Records from a data collection
________________________

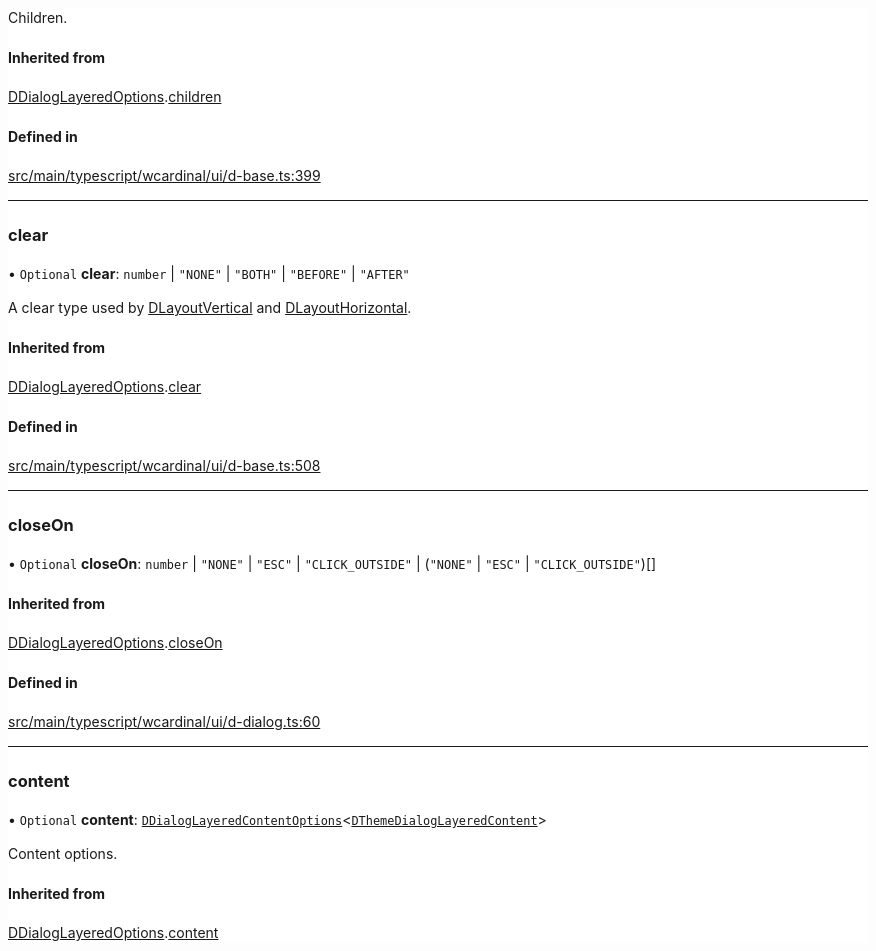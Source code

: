 Children.

#### Inherited from

[DDialogLayeredOptions](DDialogLayeredOptions.md).[children](DDialogLayeredOptions.md#children)

#### Defined in

[src/main/typescript/wcardinal/ui/d-base.ts:399](https://github.com/winter-cardinal/winter-cardinal-ui/blob/v0.457.0/src/main/typescript/wcardinal/ui/d-base.ts#L399)

___

### clear

• `Optional` **clear**: `number` \| ``"NONE"`` \| ``"BOTH"`` \| ``"BEFORE"`` \| ``"AFTER"``

A clear type used by [DLayoutVertical](../classes/DLayoutVertical.md) and [DLayoutHorizontal](../classes/DLayoutHorizontal.md).

#### Inherited from

[DDialogLayeredOptions](DDialogLayeredOptions.md).[clear](DDialogLayeredOptions.md#clear)

#### Defined in

[src/main/typescript/wcardinal/ui/d-base.ts:508](https://github.com/winter-cardinal/winter-cardinal-ui/blob/v0.457.0/src/main/typescript/wcardinal/ui/d-base.ts#L508)

___

### closeOn

• `Optional` **closeOn**: `number` \| ``"NONE"`` \| ``"ESC"`` \| ``"CLICK_OUTSIDE"`` \| (``"NONE"`` \| ``"ESC"`` \| ``"CLICK_OUTSIDE"``)[]

#### Inherited from

[DDialogLayeredOptions](DDialogLayeredOptions.md).[closeOn](DDialogLayeredOptions.md#closeon)

#### Defined in

[src/main/typescript/wcardinal/ui/d-dialog.ts:60](https://github.com/winter-cardinal/winter-cardinal-ui/blob/v0.457.0/src/main/typescript/wcardinal/ui/d-dialog.ts#L60)

___

### content

• `Optional` **content**: [`DDialogLayeredContentOptions`](DDialogLayeredContentOptions.md)\<[`DThemeDialogLayeredContent`](DThemeDialogLayeredContent.md)\>

Content options.

#### Inherited from

[DDialogLayeredOptions](DDialogLayeredOptions.md).[content](DDialogLayeredOptions.md#content)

________________________

## Instructions to follow
All lines above between those holding "A clear type" and "### closeOn", inclusive, must be set down unchanged, and no other line may be included.

## Exercise response
A clear type used by [DLayoutVertical](../classes/DLayoutVertical.md) and [DLayoutHorizontal](../classes/DLayoutHorizontal.md).

#### Inherited from

[DDialogLayeredOptions](DDialogLayeredOptions.md).[clear](DDialogLayeredOptions.md#clear)

#### Defined in

[src/main/typescript/wcardinal/ui/d-base.ts:508](https://github.com/winter-cardinal/winter-cardinal-ui/blob/v0.457.0/src/main/typescript/wcardinal/ui/d-base.ts#L508)

___

### closeOn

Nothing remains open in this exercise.